• L'ANNEAU DE MARIE

    Cette histoire s’est passée il y a un peu plus de mille ans, dans une petite ville du Royaume de France, si insignifiante aux yeux des grands seigneurs de ce temps-là, que son nom n’était même pas mentionné dans le manuscrit qui l’a relaté.

    L'ANNEAU DE MARIE

    L’été avait été précoce cette année-là, et les champs de blé regorgeaient d’épis de blé couleur de soleil. Autour de l’abbaye, les serfs besognaient sans relâche depuis le matin. Le châtelain avait chargé les prévôts de les surveiller étroitement, pour éviter les rapines. Les malheureux, le dos courbé, les maudissaient secrètement de leur dureté intransigeante, eux qui souffraient quotidiennement de la faim sans pouvoir l’assouvir.

    Les temps étaient devenus plus durs encore depuis la mort du Père Emmanuel. Il avait été le prieur de l’abbaye de Bonne Espérance pendant plus de vingt ans, et c’est lui qui avait choisi ce nom. Et comme il lui convenait bien, en ce temps là !
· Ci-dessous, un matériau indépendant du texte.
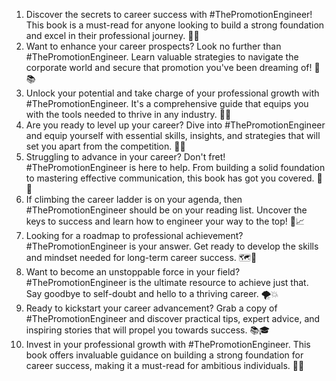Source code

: 1. Discover the secrets to career success with #ThePromotionEngineer! This book is a must-read for anyone looking to build a strong foundation and excel in their professional journey. 📘💼
2. Want to enhance your career prospects? Look no further than #ThePromotionEngineer. Learn valuable strategies to navigate the corporate world and secure that promotion you've been dreaming of! 🚀📚
3. Unlock your potential and take charge of your professional growth with #ThePromotionEngineer. It's a comprehensive guide that equips you with the tools needed to thrive in any industry. 🌟💪
4. Are you ready to level up your career? Dive into #ThePromotionEngineer and equip yourself with essential skills, insights, and strategies that will set you apart from the competition. 🎯🔝
5. Struggling to advance in your career? Don't fret! #ThePromotionEngineer is here to help. From building a solid foundation to mastering effective communication, this book has got you covered. 📖✨
6. If climbing the career ladder is on your agenda, then #ThePromotionEngineer should be on your reading list. Uncover the keys to success and learn how to engineer your way to the top! 🧰📈
7. Looking for a roadmap to professional achievement? #ThePromotionEngineer is your answer. Get ready to develop the skills and mindset needed for long-term career success. 🗺️🌠
8. Want to become an unstoppable force in your field? #ThePromotionEngineer is the ultimate resource to achieve just that. Say goodbye to self-doubt and hello to a thriving career. 🌪️💥
9. Ready to kickstart your career advancement? Grab a copy of #ThePromotionEngineer and discover practical tips, expert advice, and inspiring stories that will propel you towards success. 📚🎓
10. Invest in your professional growth with #ThePromotionEngineer. This book offers invaluable guidance on building a strong foundation for career success, making it a must-read for ambitious individuals. 💼💡
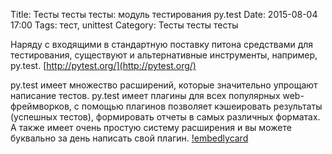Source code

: Title: Тесты тесты тесты: модуль тестирования py.test
Date: 2015-08-04 17:00
Tags: тест, unittest
Category: Тесты тесты тесты

Наряду с входящими в стандартную поставку питона средствами для тестирования, существуют и альтернативные инструменты, например, py.test. [http://pytest.org/](http://pytest.org/)

py.test имеет множество расширений, которые значительно упрощают написание тестов.
py.test имеет плагины для всех популярных web-фреймворков, с помощью плагинов позволяет кэшеировать результаты (успешных тестов), формировать отчеты в самых различных форматах.
А также имеет очень простую систему расширения и вы можете буквально за день написать свой плагин.
[!embedlycard](http://pytest.org/latest/_static/pytest1.png)

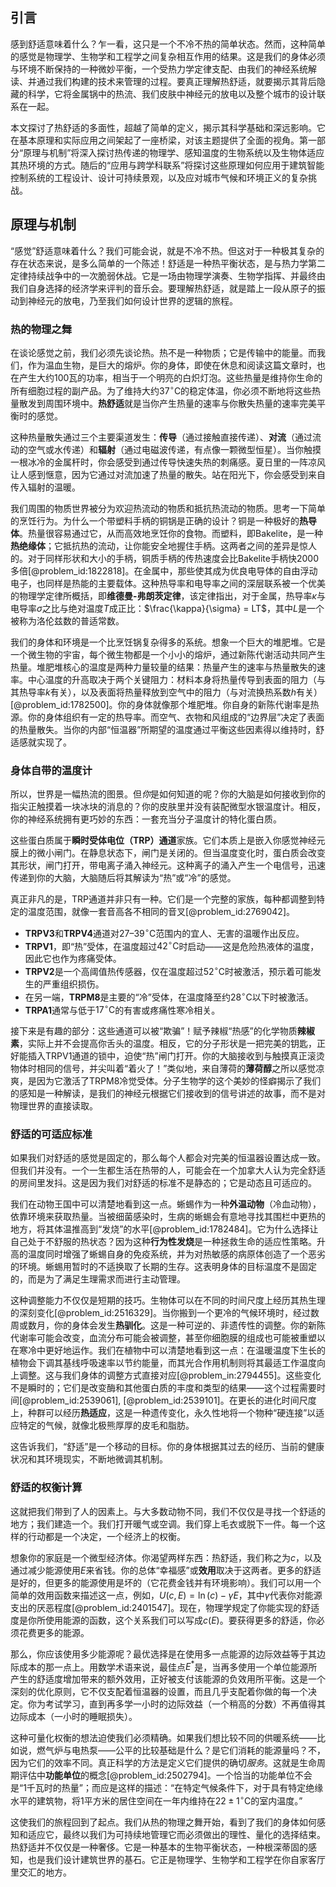 ## 引言
感到舒适意味着什么？乍一看，这只是一个不冷不热的简单状态。然而，这种简单的感觉是物理学、生物学和工程学之间复杂相互作用的结果。这是我们的身体必须与环境不断保持的一种微妙平衡，一个受热力学定律支配、由我们的神经系统解读、并通过我们构建的技术来管理的过程。要真正理解热舒适，就要揭示其背后隐藏的科学，它将金属锅中的热流、我们皮肤中神经元的放电以及整个城市的设计联系在一起。

本文探讨了热舒适的多面性，超越了简单的定义，揭示其科学基础和深远影响。它在基本原理和实际应用之间架起了一座桥梁，对该主题提供了全面的视角。第一部分“原理与机制”将深入探讨热传递的物理学、感知温度的生物系统以及生物体适应其热环境的方式。随后的“应用与跨学科联系”将探讨这些原理如何应用于建筑智能控制系统的工程设计、设计可持续景观，以及应对城市气候和环境正义的复杂挑战。

## 原理与机制

“感觉”舒适意味着什么？我们可能会说，就是不冷不热。但这对于一种极其复杂的存在状态来说，是多么简单的一个陈述！舒适是一种热平衡状态，是与热力学第二定律持续战争中的一次脆弱休战。它是一场由物理学演奏、生物学指挥、并最终由我们自身选择的经济学来评判的音乐会。要理解热舒适，就是踏上一段从原子的振动到神经元的放电，乃至我们如何设计世界的逻辑的旅程。

### 热的物理之舞

在谈论感觉之前，我们必须先谈论热。热不是一种物质；它是传输中的能量。而我们，作为温血生物，是巨大的熔炉。你的身体，即使在休息和阅读这篇文章时，也在产生大约100瓦的功率，相当于一个明亮的白炽灯泡。这些热量是维持你生命的所有细胞过程的副产品。为了维持大约$37^{\circ}\mathrm{C}$的稳定体温，你必须不断地将这些热量散发到周围环境中。**热舒适**就是当你产生热量的速率与你散失热量的速率完美平衡时的感觉。

这种热量散失通过三个主要渠道发生：**传导**（通过接触直接传递）、**对流**（通过流动的空气或水传递）和**辐射**（通过电磁波传递，有点像一颗微型恒星）。当你触摸一根冰冷的金属杆时，你会感受到通过传导快速失热的刺痛感。夏日里的一阵凉风让人感到惬意，因为它通过对流加速了热量的散失。站在阳光下，你会感受到来自传入辐射的温暖。

我们周围的物质世界被分为欢迎热流动的物质和抵抗热流动的物质。思考一下简单的烹饪行为。为什么一个带塑料手柄的铜锅是正确的设计？铜是一种极好的**热导体**。热量很容易通过它，从而高效地烹饪你的食物。而塑料，即Bakelite，是一种**热绝缘体**；它抵抗热的流动，让你能安全地握住手柄。这两者之间的差异是惊人的。对于同样形状和大小的手柄，铜质手柄的传热速度会比Bakelite手柄快2000多倍[@problem_id:1822818]。在金属中，那些使其成为优良电导体的自由浮动电子，也同样是热能的主要载体。这种热导率和电导率之间的深层联系被一个优美的物理学定律所概括，即**维德曼-弗朗茨定律**，该定律指出，对于金属，热导率$\kappa$与电导率$\sigma$之比与绝对温度$T$成正比：$\frac{\kappa}{\sigma} = LT$，其中$L$是一个被称为洛伦兹数的普适常数。

我们的身体和环境是一个比烹饪锅复杂得多的系统。想象一个巨大的堆肥堆。它是一个微生物的宇宙，每个微生物都是一个小小的熔炉，通过新陈代谢活动共同产生热量。堆肥堆核心的温度是两种力量较量的结果：热量产生的速率与热量散失的速率。中心温度的升高取决于两个关键阻力：材料本身将热量传导到表面的阻力（与其热导率$k$有关），以及表面将热量释放到空气中的阻力（与对流换热系数$h$有关）[@problem_id:1782500]。你的身体就像那个堆肥堆。你自身的新陈代谢率是热源。你的身体组织有一定的热导率。而空气、衣物和风组成的“边界层”决定了表面的热量散失。当你的内部“恒温器”所期望的温度通过平衡这些因素得以维持时，舒适感就实现了。

### 身体自带的温度计

所以，世界是一幅热流的图景。但*你*是如何知道的呢？你的大脑是如何接收到你的指尖正触摸着一块冰块的消息的？你的皮肤里并没有装配微型水银温度计。相反，你的神经系统拥有更巧妙的东西：一套充当分子温度计的特化蛋白质。

这些蛋白质属于**瞬时受体电位（TRP）通道**家族。它们本质上是嵌入你感觉神经元膜上的微小闸门。在静息状态下，闸门是关闭的。但当温度变化时，蛋白质会改变其形状，闸门打开，带电离子涌入神经元。这种离子的涌入产生一个电信号，迅速传递到你的大脑，大脑随后将其解读为“热”或“冷”的感觉。

真正非凡的是，TRP通道并非只有一种。它们是一个完整的家族，每种都调整到特定的温度范围，就像一套音高各不相同的音叉[@problem_id:2769042]。
- **TRPV3**和**TRPV4**通道对$27$–$39^{\circ}\mathrm{C}$范围内的宜人、无害的温暖作出反应。
- **TRPV1**，即“热”受体，在温度超过$42^{\circ}\mathrm{C}$时启动——这是危险热液体的温度，因此它也作为疼痛受体。
- **TRPV2**是一个高阈值热传感器，仅在温度超过$52^{\circ}\mathrm{C}$时被激活，预示着可能发生的严重组织损伤。
- 在另一端，**TRPM8**是主要的“冷”受体，在温度降至约$28^{\circ}\mathrm{C}$以下时被激活。
- **TRPA1**通常与低于$17^{\circ}\mathrm{C}$的有害或疼痛性寒冷相关。

接下来是有趣的部分：这些通道可以被“欺骗”！赋予辣椒“热感”的化学物质**辣椒素**，实际上并不会提高你舌头的温度。相反，它的分子形状是一把完美的钥匙，正好能插入TRPV1通道的锁中，迫使“热”闸门打开。你的大脑接收到与触摸真正滚烫物体时相同的信号，并尖叫着“着火了！”类似地，来自薄荷的**薄荷醇**之所以感觉凉爽，是因为它激活了TRPM8冷觉受体。分子生物学的这个美妙的怪癖揭示了我们的感知是一种解读，是我们的神经元根据它们接收到的信号讲述的故事，而不是对物理世界的直接读取。

### 舒适的可适应标准

如果我们对舒适的感觉是固定的，那么每个人都会对完美的恒温器设置达成一致。但我们并没有。一个一生都生活在热带的人，可能会在一个加拿大人认为完全舒适的房间里发抖。这是因为我们对舒适的标准不是静态的；它是动态且可适应的。

我们在动物王国中可以清楚地看到这一点。蜥蜴作为一种**外温动物**（冷血动物），依靠环境来获取热量。当被细菌感染时，生病的蜥蜴会有意地寻找其围栏中更热的地方，将其体温推高到“发烧”的水平[@problem_id:1782484]。它为什么选择让自己处于不舒服的热状态？因为这种**行为性发烧**是一种拯救生命的适应性策略。升高的温度同时增强了蜥蜴自身的免疫系统，并为对热敏感的病原体创造了一个恶劣的环境。蜥蜴用暂时的不适换取了长期的生存。这表明身体的目标温度不是固定的，而是为了满足生理需求而进行主动管理。

这种调整能力不仅仅是短期的技巧。生物体可以在不同的时间尺度上经历其热生理的深刻变化[@problem_id:2516329]。当你搬到一个更冷的气候环境时，经过数周或数月，你的身体会发生**热驯化**。这是一种可逆的、非遗传性的调整。你的新陈代谢率可能会改变，血流分布可能会被调整，甚至你细胞膜的组成也可能被重塑以在寒冷中更好地运作。我们在植物中可以清楚地看到这一点：在温暖温度下生长的植物会下调其基线呼吸速率以节约能量，而其光合作用机制则将其最适工作温度向上调整。这与我们身体的调整方式直接对应[@problem_in:2794455]。这些变化不是瞬时的；它们是改变酶和其他蛋白质的丰度和类型的结果——这个过程需要时间[@problem_id:2539061], [@problem_id:2539101]。在更长的进化时间尺度上，种群可以经历**热适应**，这是一种遗传变化，永久性地将一个物种“硬连接”以适应特定的气候，就像北极熊厚厚的皮毛和脂肪。

这告诉我们，“舒适”是一个移动的目标。你的身体根据其过去的经历、当前的健康状况和其环境现实，不断地微调其机制。

### 舒适的权衡计算

这就把我们带到了人的因素上。与大多数动物不同，我们不仅仅是寻找一个舒适的地方；我们建造一个。我们打开暖气或空调。我们穿上毛衣或脱下一件。每一个这样的行动都是一个决定，一个经济上的权衡。

想象你的家庭是一个微型经济体。你渴望两样东西：热舒适，我们称之为$c$，以及通过减少能源使用$E$来省钱。你的总体“幸福感”或**效用**取决于这两者。更多的舒适是好的，但更多的能源使用是坏的（它花费金钱并有环境影响）。我们可以用一个简单的效用函数来描述这一点，例如，$U(c, E) = \ln(c) - \gamma E$，其中$\gamma$代表你对能源支出的厌恶程度[@problem_id:2401547]。现在，物理学规定了你能实现的舒适度是你所使用能源的函数，这个关系我们可以写成$c(E)$。要获得更多的舒适，你必须花费更多的能源。

那么，你应该使用多少能源呢？最优选择是在使用多一点能源的边际效益等于其边际成本的那一点上。用数学术语来说，最佳点$E^*$是，当再多使用一个单位能源所产生的舒适度增加带来的额外效用，正好被支付该能源的负效用所平衡。这是一个深刻的优化原则，它不仅支配着恒温器的设置，而且几乎支配着你做的每一个决定。你为考试学习，直到再多学一小时的边际效益（一个稍高的分数）不再值得其边际成本（一小时的睡眠损失）。

这种可量化权衡的想法迫使我们必须精确。如果我们想比较不同的供暖系统——比如说，燃气炉与电热泵——公平的比较基础是什么？是它们消耗的能源量吗？不，因为它们的效率不同。真正科学的方法是定义它们提供的确切*服务*。这就是生命周期评估中**功能单位**的概念[@problem_id:2502794]。一个恰当的功能单位不会是“1千瓦时的热量”；而应是这样的描述：“在特定气候条件下，对于具有特定绝缘水平的建筑物，将1平方米的居住空间在一年内维持在$22 \pm 1^{\circ}\mathrm{C}$的室内温度。”

这使我们的旅程回到了起点。我们从热的物理之舞开始，看到了我们的身体如何感知和适应它，最终以我们为可持续地管理它而必须做出的理性、量化的选择结束。热舒适并不仅仅是一种奢侈。它是一种基本的生物平衡状态，一种根深蒂固的感知，也是我们设计建筑世界的基石。它正是物理学、生物学和工程学在你自家客厅里交汇的地方。

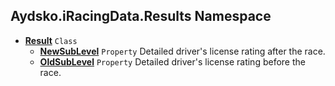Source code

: ## Aydsko.iRacingData.Results Namespace
- **[Result](Aydsko.iRacingData.Results.md#Aydsko.iRacingData.Results.Result 'Aydsko.iRacingData.Results.Result')** `Class`
  - **[NewSubLevel](Aydsko.iRacingData.Results.md#Aydsko.iRacingData.Results.Result.NewSubLevel 'Aydsko.iRacingData.Results.Result.NewSubLevel')** `Property` Detailed driver's license rating after the race.
  - **[OldSubLevel](Aydsko.iRacingData.Results.md#Aydsko.iRacingData.Results.Result.OldSubLevel 'Aydsko.iRacingData.Results.Result.OldSubLevel')** `Property` Detailed driver's license rating before the race.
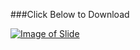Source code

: ###Click Below to Download

[![Image of Slide](http://image.slidesharecdn.com/sorting-160810203705/95/sorting-1-638.jpg)](http://www.slideshare.net/AshimLamichhane/sorting-64885019)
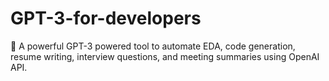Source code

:# GPT-3-for-developers
🔮 A powerful GPT-3 powered tool to automate EDA, code generation, resume writing, interview questions, and meeting summaries using OpenAI API.
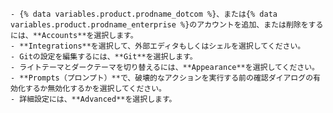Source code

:     - {% data variables.product.prodname_dotcom %}、または{% data variables.product.prodname_enterprise %}のアカウントを追加、または削除をするには、**Accounts**を選択します。
    - **Integrations**を選択して、外部エディタもしくはシェルを選択してください。
    - Gitの設定を編集するには、**Git**を選択します。
    - ライトテーマとダークテーマを切り替えるには、**Appearance**を選択してください。
    - **Prompts（プロンプト）**で、破壊的なアクションを実行する前の確認ダイアログの有効化するか無効化するかを選択してください。
    - 詳細設定には、**Advanced**を選択します。

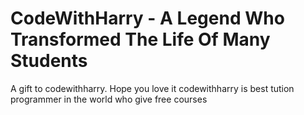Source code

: # CodeWithHarry - A Legend Who Transformed The Life Of Many Students
A gift to codewithharry. Hope you love it
codewithharry is best tution programmer in the world who give free courses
    La charité était pour le Père Emmanuel la reine des vertus, et il veillait, après que le seigneur du lieu ait pris son dû, à ce que tous les pauvres, d’où qu’ils viennent, reçoivent une bonne part de pain de froment en tout temps.

    Les moines avaient hérités du précédent châtelain un moulin, qu’ils considéraient comme un cadeau du ciel. Ils bâtirent tout près de là un four, qui leur permis de sustenter à leurs besoins en nourriture. L’eau de la rivière leur donnait les poissons qui agrémenteraient leurs repas aux jours de fête.

    L'ANNEAU DE MARIE

    Béni du Ciel pour sa bonté, le Père reçut de la Providence des secours qui lui permirent d’agrandir et d’embellir l’abbaye. Au temps marqué par Dieu, celui-ci fut délivré de ses liens mortels par les anges.

    On crut bon de nommer à sa place le plus âgé des frères après lui, qui se nommait Irénée. Il avait rempli pendant des années la charge d’économe. Mais il était secrètement jaloux de son prédécesseur, et cachait sous son froc de bure un cœur cupide.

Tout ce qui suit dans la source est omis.